Avec le recul, plusieurs limites de cette approche sont apparues. D’une part, il y avait des liens avec une vision thatchérienne de la gouvernance, ou avec une vision conservatrice libérale de celle-ci. Parler d’autorégulation voulait dire abolir les règles, prôner le laisser-faire, compter sur la bonne volonté et la spontanéité créative des acteurs… au lieu de signifier une réelle prise en charge de la régulation. D’autre part, il était assez facile d’opposer ce qui viendrait du « référent collectif », soit ce « nous » qui cherche à s’autoréguler, à tous les autres. On amalgame alors les groupes et les organisations semblables à la nôtre, ainsi que les pôles hiérarchiquement supérieurs (comme les gouvernements), et on les englobe sous la catégorie générale de l’hétérorégulation. Cette polarisation entre auto- et hétérorégulation n’était-elle pas un peu simpliste ? On semblait ainsi supposer une rupture entre ce soi-disant groupe de référence, le « nous », et un gouvernement vu comme extérieur et lointain. C’était d’autant plus problématique que l’on pouvait facilement lire cela comme de la complaisance envers les intérêts de son propre groupe de référence. Tout ce qui avait pour intention de favoriser l’autonomie des agents professionnels en reconnaissant qu’ils avaient un mot à dire devenait une justification du corporatisme. Peut-être mettait-on ainsi dans le même panier tout ce qui était « autre » comme relevant de l’hétérorégulation.
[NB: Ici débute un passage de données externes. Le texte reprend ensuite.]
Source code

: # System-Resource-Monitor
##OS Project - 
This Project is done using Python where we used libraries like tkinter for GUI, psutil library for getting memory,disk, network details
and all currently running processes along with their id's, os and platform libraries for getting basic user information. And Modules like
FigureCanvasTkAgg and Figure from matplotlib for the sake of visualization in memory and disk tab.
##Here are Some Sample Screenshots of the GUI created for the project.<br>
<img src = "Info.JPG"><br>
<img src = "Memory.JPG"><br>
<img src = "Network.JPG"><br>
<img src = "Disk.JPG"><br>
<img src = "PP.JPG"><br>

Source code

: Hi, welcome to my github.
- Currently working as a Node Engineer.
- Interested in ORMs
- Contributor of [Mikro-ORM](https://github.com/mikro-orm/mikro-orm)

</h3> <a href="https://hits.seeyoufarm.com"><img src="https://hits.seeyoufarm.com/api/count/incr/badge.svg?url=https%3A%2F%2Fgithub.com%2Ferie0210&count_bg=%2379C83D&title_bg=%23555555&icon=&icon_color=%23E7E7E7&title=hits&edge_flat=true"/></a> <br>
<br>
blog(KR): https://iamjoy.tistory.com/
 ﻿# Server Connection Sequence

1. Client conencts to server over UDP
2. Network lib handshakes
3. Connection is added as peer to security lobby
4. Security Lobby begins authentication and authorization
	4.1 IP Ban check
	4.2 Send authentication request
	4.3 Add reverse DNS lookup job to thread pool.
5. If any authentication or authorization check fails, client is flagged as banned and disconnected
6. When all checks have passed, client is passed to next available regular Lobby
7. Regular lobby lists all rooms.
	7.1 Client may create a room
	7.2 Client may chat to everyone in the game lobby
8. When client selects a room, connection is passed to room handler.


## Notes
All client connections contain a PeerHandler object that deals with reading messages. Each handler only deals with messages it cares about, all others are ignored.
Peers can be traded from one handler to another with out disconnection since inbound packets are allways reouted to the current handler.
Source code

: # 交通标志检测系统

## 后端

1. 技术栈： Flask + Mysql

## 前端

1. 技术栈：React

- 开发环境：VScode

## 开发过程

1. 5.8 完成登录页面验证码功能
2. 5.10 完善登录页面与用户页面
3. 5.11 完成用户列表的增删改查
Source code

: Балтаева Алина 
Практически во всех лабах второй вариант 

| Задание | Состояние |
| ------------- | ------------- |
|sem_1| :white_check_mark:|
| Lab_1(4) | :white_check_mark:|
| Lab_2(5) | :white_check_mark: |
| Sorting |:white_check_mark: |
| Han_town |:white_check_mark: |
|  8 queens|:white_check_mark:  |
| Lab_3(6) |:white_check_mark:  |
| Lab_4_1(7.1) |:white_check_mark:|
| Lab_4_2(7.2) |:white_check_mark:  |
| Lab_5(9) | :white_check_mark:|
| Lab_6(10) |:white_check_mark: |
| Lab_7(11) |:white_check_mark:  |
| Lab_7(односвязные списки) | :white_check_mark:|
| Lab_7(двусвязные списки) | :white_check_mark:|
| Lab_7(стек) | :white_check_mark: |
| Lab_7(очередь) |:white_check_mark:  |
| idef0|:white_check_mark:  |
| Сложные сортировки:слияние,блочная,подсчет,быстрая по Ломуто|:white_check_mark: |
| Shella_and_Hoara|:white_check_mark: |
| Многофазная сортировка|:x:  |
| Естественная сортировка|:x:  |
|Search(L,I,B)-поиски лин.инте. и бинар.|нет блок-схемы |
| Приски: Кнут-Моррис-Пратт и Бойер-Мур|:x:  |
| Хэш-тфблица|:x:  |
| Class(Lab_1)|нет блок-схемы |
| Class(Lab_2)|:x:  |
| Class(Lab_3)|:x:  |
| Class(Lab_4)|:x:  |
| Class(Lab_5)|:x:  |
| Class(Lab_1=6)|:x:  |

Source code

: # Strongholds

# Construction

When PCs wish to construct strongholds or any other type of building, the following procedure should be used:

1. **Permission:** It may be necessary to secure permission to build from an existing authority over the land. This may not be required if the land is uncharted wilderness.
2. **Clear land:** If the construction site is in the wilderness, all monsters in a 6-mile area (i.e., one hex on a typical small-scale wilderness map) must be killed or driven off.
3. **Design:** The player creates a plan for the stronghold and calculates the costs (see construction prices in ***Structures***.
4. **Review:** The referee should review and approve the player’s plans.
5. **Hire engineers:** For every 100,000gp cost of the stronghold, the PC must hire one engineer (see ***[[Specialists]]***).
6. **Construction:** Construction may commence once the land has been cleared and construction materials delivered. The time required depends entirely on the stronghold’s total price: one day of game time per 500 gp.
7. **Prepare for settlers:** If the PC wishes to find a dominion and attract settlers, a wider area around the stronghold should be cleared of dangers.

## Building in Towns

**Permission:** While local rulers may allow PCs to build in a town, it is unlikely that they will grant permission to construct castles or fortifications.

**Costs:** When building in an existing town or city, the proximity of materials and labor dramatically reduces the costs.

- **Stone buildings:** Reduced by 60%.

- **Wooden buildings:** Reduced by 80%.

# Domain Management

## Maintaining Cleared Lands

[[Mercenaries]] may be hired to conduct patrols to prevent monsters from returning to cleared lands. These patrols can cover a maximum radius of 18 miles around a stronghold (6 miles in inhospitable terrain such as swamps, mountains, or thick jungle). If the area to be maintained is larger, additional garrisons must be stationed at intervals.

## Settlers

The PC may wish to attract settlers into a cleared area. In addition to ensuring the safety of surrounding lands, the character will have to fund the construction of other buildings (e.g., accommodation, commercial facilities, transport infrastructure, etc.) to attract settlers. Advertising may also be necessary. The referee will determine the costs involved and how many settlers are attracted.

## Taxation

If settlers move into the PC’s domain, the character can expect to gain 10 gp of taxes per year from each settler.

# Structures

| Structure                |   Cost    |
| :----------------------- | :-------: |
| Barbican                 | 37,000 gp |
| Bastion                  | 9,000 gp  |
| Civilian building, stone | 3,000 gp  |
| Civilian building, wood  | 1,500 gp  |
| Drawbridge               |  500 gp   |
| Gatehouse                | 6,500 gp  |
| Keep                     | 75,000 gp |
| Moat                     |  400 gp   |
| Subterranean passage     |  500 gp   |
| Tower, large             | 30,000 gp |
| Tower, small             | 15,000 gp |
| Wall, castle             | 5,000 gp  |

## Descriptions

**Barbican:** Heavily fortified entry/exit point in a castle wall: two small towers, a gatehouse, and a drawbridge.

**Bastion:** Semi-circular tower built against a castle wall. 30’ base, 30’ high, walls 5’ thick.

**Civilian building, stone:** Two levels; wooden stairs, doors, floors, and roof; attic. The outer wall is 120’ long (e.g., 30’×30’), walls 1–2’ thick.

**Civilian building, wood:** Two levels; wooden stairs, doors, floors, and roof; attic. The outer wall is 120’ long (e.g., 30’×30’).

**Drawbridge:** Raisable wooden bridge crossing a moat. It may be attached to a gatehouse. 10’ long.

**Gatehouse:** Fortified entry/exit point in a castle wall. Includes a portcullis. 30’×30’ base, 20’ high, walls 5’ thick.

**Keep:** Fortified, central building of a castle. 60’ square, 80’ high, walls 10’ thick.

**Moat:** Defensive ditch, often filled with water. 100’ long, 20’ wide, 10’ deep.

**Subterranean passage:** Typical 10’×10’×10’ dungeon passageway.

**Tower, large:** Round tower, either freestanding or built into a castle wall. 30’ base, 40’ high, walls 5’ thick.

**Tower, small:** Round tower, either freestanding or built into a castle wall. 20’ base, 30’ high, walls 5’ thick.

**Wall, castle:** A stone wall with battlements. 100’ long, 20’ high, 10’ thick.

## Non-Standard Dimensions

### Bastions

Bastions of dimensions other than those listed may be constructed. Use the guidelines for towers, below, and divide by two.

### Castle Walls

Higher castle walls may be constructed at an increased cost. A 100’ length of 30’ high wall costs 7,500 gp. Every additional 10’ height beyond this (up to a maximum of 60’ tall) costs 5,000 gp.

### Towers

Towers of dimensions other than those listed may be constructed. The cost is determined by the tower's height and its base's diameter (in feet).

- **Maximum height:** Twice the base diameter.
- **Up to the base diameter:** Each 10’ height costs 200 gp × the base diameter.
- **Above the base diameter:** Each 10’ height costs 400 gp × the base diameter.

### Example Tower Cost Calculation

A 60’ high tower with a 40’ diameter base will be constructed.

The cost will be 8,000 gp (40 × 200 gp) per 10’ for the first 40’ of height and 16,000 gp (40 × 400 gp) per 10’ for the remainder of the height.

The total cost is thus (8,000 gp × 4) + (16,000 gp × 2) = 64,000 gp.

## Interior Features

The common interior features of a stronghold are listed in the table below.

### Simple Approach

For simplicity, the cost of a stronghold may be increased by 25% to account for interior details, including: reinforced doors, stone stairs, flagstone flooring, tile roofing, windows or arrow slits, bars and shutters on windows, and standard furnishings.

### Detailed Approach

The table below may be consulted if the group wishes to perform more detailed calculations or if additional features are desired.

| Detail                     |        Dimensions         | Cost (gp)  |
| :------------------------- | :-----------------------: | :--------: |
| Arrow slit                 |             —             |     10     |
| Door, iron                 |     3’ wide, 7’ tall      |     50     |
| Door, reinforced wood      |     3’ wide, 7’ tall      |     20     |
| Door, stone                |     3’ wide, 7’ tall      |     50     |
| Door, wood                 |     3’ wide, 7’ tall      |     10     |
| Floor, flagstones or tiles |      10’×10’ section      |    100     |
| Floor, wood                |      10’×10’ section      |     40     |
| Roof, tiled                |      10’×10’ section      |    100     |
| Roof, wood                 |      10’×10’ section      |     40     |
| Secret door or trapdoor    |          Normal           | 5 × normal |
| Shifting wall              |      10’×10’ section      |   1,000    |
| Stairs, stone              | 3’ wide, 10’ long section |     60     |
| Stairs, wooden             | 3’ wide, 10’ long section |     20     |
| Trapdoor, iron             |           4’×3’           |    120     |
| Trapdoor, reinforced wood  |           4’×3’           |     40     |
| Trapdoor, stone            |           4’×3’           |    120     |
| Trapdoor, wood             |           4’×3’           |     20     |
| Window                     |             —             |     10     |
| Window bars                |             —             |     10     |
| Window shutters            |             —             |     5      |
Selon mon raisonnement critique réfutant cette dichotomie un peu facile, il faudrait plutôt en venir à discuter d’interrégulation sans nier l’importance des sphères d’autorégulation. Très souvent, un groupe peut se donner ses propres règles, ou vouloir le faire, mais il doit aussi tenir compte des règles des autres. Ne doit-on pas faire le même genre de remarque à propos de l’autogouvernement ? L’autogouvernement renvoie à un recentrement ; il semble avoir des connotations de gouvernement de proximité, de capacité à travailler collectivement, à prendre les décisions qui s’imposent au plan local, parce que c’est à ce niveau qu’on connaît mieux les problèmes. Pourtant, aucun groupe n’est cloisonné sur lui-même, ne se suffit à lui-même, sauf dans un modèle utopiste. Prenons pour exemple les décisions affectant l’eau, ressource indispensable s’il en est. Un groupe en amont pourrait toujours « s’autogouverner » sans se soucier des groupes en aval, mais ce ne serait pas souhaitable – bien que, malheureusement, cette situation ne soit pas rare (Wolf, Newton, et Priscoli 2009). C’est sans doute tout à fait nécessaire et utile de reconstruire une appartenance politique et un sens des responsabilités au plan local et, pour cela, il faut un référentiel collectif partagé, qui peut être variable : quartier, commune, région. N’oublions pas qu’il faut aussi un champ de pratique donné, un type de préoccupation ; par exemple, on va vouloir un autogouvernement concernant la production d’aliments, concernant la production d’électricité ou autre chose. Il y aura ainsi un choix de centre de perspective qui va commander le reste. Si le projet était réellement global, on irait vers les communes autosuffisantes, choses qui se sont vues dans le passé et dans divers contextes (par exemple, les écovillages, mais, encore ici, il y a une perspective qui rassemble, si ouverte soit-elle) (Litfin 2013). Cela s’ajoute à l’enjeu central du choix de groupe de référence qui sera concerné par un éventuel autogouvernement. Or, ce choix peut relever de logiques diverses : territoriale et à plusieurs échelles, ou volontaire sur la base d’un programme partagé, mais aussi relevant de la pratique (un syndicat professionnel), etc.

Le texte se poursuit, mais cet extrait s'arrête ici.